NOTRE-DAME DE LA COURROUZE

Jupe vulve poulpe

Cette veine qu’on a, des fois. C’est en se baladant dans les friches de la Courrouze qu’on est tombé sur 3 des 4 hurluberlus, accompagnés d’une amie, en pleine réalisation de cette pièce décadente et bigarrée. L’équilibre de la composition laisserait croire à un crime longuement prémédité, mais pas du tout : les constructeurs de cabanes ne s’embarrassent pas de plans d’architecte. Tout est beaucoup plus simple :

Joe : « Avec Mya, on avait prévu de sortir peindre. K-cendre était chez moi, elle voulait venir aussi. Quand Mya est arrivé, on s’est demandés ce qu’on allait faire. On est partis sur une esthétique style tatouage custom, en reprenant des figures classiques, en mettant des banderoles et des diamants, un truc un peu bling-bling. D’habitude on ne croque pas. Cette fois, avant de partir, on a fait un truc ultra rapide, genre : « toi tu te mets là, toi tu te mets là ».
Mya : « Comme on peint souvent ensemble on se fait confiance, on sait que ça va coller et que les autres ne vont pas faire n’importe quoi. Il faut juste qu’on sache qui va où. De toute façon, sur un mur légal, c’est pas la peine de lancer des projets sur une semaine: ça peut être recouvert le lendemain ».

La qualité de certaines pièces augmente heureusement leur espérance de vie : celle-ci, qui a beaucoup tourné sur les réseaux sociaux et a été publiée dans le Mensuel de Rennes, tient toujours. On y retrouve le vocabulaire graphique para-religieux cher à Joe Popi :

Joe : « Je me suis beaucoup penché sur la peinture religieuse, j’aime bien les symboles occultes qui ont fédéré des communautés, qui ont eu une importance dans l’histoire : la vierge, l’oeil – de Ra ou de Sauron… C’est l’idée d’orienter les gens vers des façons de penser, pour les diriger. On appartient tous à des groupes, des façons de penser ».
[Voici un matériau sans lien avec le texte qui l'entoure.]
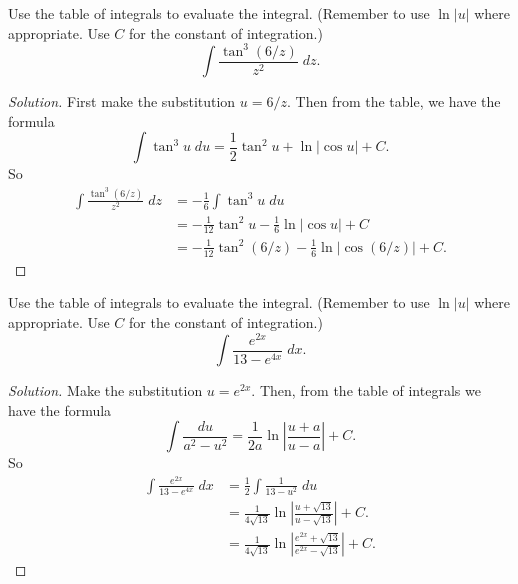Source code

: \begin{problem}[WebAssign, HW 15, \# 3]
Use the table of integrals to evaluate the integral. (Remember to use
$\ln|u|$ where appropriate. Use $C$ for the constant of integration.)
\[
\int\frac{\tan^3(6/z)}{z^2}\;dz.
\]
\end{problem}
\begin{proof}[Solution]
First make the substitution $u=6/z$. Then from the table, we have the
formula
\begin{equation}
  \label{eq:table-formula-69}
\int\tan^3 u\;du=\frac{1}{2}\tan^2 u+\ln|\cos u|+C.
\end{equation}
So
\begin{align*}
\int\frac{\tan^3(6/z)}{z^2}\;dz
&=-\frac{1}{6}\int\tan^3 u\;du\\
&=-\frac{1}{12}\tan^2 u-\frac{1}{6}\ln|\cos u|+C\\
&=\boxed{-\frac{1}{12}\tan^2(6/z)-\frac{1}{6}\ln|\cos(6/z)|+C.}
\end{align*}
\end{proof}

\begin{problem}[WebAssign, HW 15, \# 4]
Use the table of integrals to evaluate the integral. (Remember to use
$\ln|u|$ where appropriate. Use $C$ for the constant of integration.)
\[
\int\frac{e^{2x}}{13-e^{4x}}\;dx.
\]
\end{problem}
\begin{proof}[Solution]
Make the substitution $u=e^{2x}$. Then, from the table of integrals we have
the formula
\begin{equation}
  \label{eq:table-formula-19}
\int\frac{du}{a^2-u^2}=\frac{1}{2a}\ln\left|\frac{u+a}{u-a}\right|+C.
\end{equation}
So
\begin{align*}
\int\frac{e^{2x}}{13-e^{4x}}\;dx
&=\frac{1}{2}\int\frac{1}{13-u^2}\;du\\
&=\frac{1}{4\sqrt{13}}\ln\left|\frac{u+\sqrt{13}}{u-\sqrt{13}}\right|+C.\\
&=\boxed{\frac{1}{4\sqrt{13}}\ln\left|\frac{e^{2x}+\sqrt{13}}{e^{2x}-\sqrt{13}}\right|+C.}
\end{align*}
\end{proof}

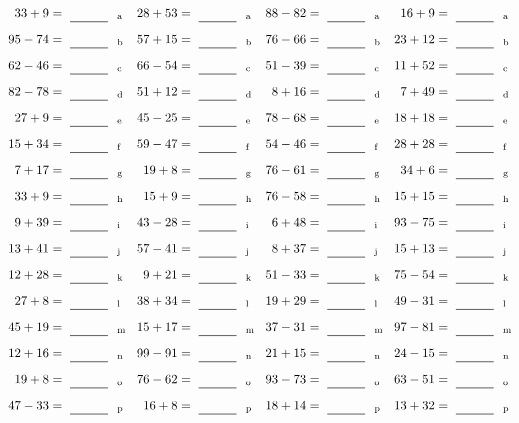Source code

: \documentclass
[
  draft    = true,
  fontsize = 11pt,
  parskip  = half-
]
{scrartcl}
\begin{document}
\clearpage
\begin{align*}
    \pline{33+9}&=\rline{a}
  & \pline{28+53}&=\rline{a}
  & \pline{88-82}&=\rline{a}
  & \pline{16+9}&=\rline{a} \\[1ex]
    \pline{95-74}&=\rline{b}
  & \pline{57+15}&=\rline{b}
  & \pline{76-66}&=\rline{b}
  & \pline{23+12}&=\rline{b} \\[1ex]
    \pline{62-46}&=\rline{c}
  & \pline{66-54}&=\rline{c}
  & \pline{51-39}&=\rline{c}
  & \pline{11+52}&=\rline{c} \\[1ex]
    \pline{82-78}&=\rline{d}
  & \pline{51+12}&=\rline{d}
  & \pline{8+16}&=\rline{d}
  & \pline{7+49}&=\rline{d} \\[1ex]
    \pline{27+9}&=\rline{e}
  & \pline{45-25}&=\rline{e}
  & \pline{78-68}&=\rline{e}
  & \pline{18+18}&=\rline{e} \\[1ex]
    \pline{15+34}&=\rline{f}
  & \pline{59-47}&=\rline{f}
  & \pline{54-46}&=\rline{f}
  & \pline{28+28}&=\rline{f} \\[1ex]
    \pline{7+17}&=\rline{g}
  & \pline{19+8}&=\rline{g}
  & \pline{76-61}&=\rline{g}
  & \pline{34+6}&=\rline{g} \\[1ex]
    \pline{33+9}&=\rline{h}
  & \pline{15+9}&=\rline{h}
  & \pline{76-58}&=\rline{h}
  & \pline{15+15}&=\rline{h} \\[1ex]
    \pline{9+39}&=\rline{i}
  & \pline{43-28}&=\rline{i}
  & \pline{6+48}&=\rline{i}
  & \pline{93-75}&=\rline{i} \\[1ex]
    \pline{13+41}&=\rline{j}
  & \pline{57-41}&=\rline{j}
  & \pline{8+37}&=\rline{j}
  & \pline{15+13}&=\rline{j} \\[1ex]
    \pline{12+28}&=\rline{k}
  & \pline{9+21}&=\rline{k}
  & \pline{51-33}&=\rline{k}
  & \pline{75-54}&=\rline{k} \\[1ex]
    \pline{27+8}&=\rline{l}
  & \pline{38+34}&=\rline{l}
  & \pline{19+29}&=\rline{l}
  & \pline{49-31}&=\rline{l} \\[1ex]
    \pline{45+19}&=\rline{m}
  & \pline{15+17}&=\rline{m}
  & \pline{37-31}&=\rline{m}
  & \pline{97-81}&=\rline{m} \\[1ex]
    \pline{12+16}&=\rline{n}
  & \pline{99-91}&=\rline{n}
  & \pline{21+15}&=\rline{n}
  & \pline{24-15}&=\rline{n} \\[1ex]
    \pline{19+8}&=\rline{o}
  & \pline{76-62}&=\rline{o}
  & \pline{93-73}&=\rline{o}
  & \pline{63-51}&=\rline{o} \\[1ex]
    \pline{47-33}&=\rline{p}
  & \pline{16+8}&=\rline{p}
  & \pline{18+14}&=\rline{p}
  & \pline{13+32}&=\rline{p}
\end{align*}
\end{document}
PAUSE BIÈRE À SAINT-MICHEL

Comme on ne peut pas toujours compter sur les hasards d’une ballade, on s’échange les adresses, et voici que quelques jours plus tard on reçoit ce message : « On pose à St-Michel cet après-midi ». L’occasion de retrouver les gars s’affairant sous un soleil tapant sur la palissade légale de la rue, aux côtés de leurs collègues du crew CTS, Orgasm et Aeon. La pause est décidée, on commande des bières à la terrasse d’en face, on fait connaissance avec Joe Popi, Mya et leurs comparses : on n’est pas déçu.

Joe Popi et Mya rue St-Michel (c)Gael_T

Ils ont un quart de siècle chacun, mais leurs parcours sont bien différents. Joe vient d’Angers, Mya est Vendéen, tous deux sont de fervents Rennais d’adoption. Mya a fait des études d’art, Joe a quitté les bancs de l’école en seconde pour y revenir très vite… comme intervenant plasticien, un de ses gagne-pain. Le reste du temps il est animateur, tandis que Mya enchaîne les chantiers et autres boulots alimentaires pour constituer le pécule qui lui permet de peindre à plein temps aux beaux jours. Leur engagement total dans leur activité graphique multi-supports en fait des colocataires quelque peu envahissants, si bien qu’ils ont récemment décidé d’emménager ensemble.

Se professionnaliser? Joe n’a jamais peint que gratuitement ou presque, mais en vivre reste un but et il se sent prêt travailler sur commande pour peu qu’on lui laisse assez de liberté. Pour Mya, c’est loin d’être une priorité. L’idée d’exercer un boulot alimentaire pour financer son art lui va parfaitement, et l’expérience qu’il a déjà faite de l’exposition en galerie lui laisse un goût amer :

Mya : « Ça m’a fait chier. L’argent et l’art, ça ne se mélange pas bien. Tu mets du cœur à ce que tu fais et puis on te demande d’y mettre un prix, c’est glauque. Le pire c’est quand tu vois quelqu’un qui kiffe vraiment mais qui n’a pas 300 euros, quand d’autres mettent les biffs le portable à la main, comme un investissement. Je préfère faire du troc, esquiver l’argent, faire un boulot à côté ».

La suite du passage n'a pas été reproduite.